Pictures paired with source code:
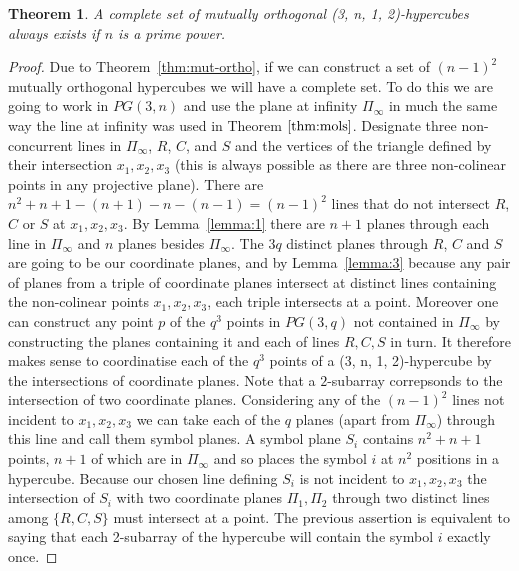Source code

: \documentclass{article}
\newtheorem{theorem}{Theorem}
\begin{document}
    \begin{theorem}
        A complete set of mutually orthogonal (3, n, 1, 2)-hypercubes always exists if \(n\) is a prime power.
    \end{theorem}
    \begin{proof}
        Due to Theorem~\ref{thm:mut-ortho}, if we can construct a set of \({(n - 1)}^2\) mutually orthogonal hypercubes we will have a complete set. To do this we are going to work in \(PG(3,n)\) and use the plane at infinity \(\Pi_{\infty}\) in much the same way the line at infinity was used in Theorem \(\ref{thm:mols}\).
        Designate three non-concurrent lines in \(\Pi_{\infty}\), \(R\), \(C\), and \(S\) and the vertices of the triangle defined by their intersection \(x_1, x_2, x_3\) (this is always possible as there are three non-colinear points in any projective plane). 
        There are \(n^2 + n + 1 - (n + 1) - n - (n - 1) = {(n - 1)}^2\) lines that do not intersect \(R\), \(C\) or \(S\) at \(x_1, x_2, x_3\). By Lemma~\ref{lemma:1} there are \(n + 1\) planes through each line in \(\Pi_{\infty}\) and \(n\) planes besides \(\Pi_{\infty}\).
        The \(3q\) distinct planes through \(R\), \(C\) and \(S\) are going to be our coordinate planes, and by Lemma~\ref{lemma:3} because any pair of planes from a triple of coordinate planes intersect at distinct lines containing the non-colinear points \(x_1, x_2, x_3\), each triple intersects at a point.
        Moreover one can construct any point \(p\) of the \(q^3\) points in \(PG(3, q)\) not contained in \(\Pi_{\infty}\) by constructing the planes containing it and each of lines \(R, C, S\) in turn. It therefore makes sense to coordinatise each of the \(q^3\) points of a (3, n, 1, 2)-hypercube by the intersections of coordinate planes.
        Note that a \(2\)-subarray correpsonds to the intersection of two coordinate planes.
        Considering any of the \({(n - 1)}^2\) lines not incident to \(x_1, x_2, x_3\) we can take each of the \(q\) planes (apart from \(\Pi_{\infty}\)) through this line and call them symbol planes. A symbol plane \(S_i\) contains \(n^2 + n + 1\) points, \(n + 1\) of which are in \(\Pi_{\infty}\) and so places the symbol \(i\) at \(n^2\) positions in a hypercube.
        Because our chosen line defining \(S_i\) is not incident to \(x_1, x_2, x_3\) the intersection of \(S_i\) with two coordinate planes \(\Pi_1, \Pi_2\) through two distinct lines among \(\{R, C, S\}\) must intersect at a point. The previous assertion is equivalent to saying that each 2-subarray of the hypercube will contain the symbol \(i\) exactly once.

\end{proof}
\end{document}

* **Activity**:
Take every line above where "mutually" appears and copy it.

* **Answer to this exercise**:
        A complete set of mutually orthogonal (3, n, 1, 2)-hypercubes always exists if \(n\) is a prime power.
        Due to Theorem~\ref{thm:mut-ortho}, if we can construct a set of \({(n - 1)}^2\) mutually orthogonal hypercubes we will have a complete set. To do this we are going to work in \(PG(3,n)\) and use the plane at infinity \(\Pi_{\infty}\) in much the same way the line at infinity was used in Theorem \(\ref{thm:mols}\).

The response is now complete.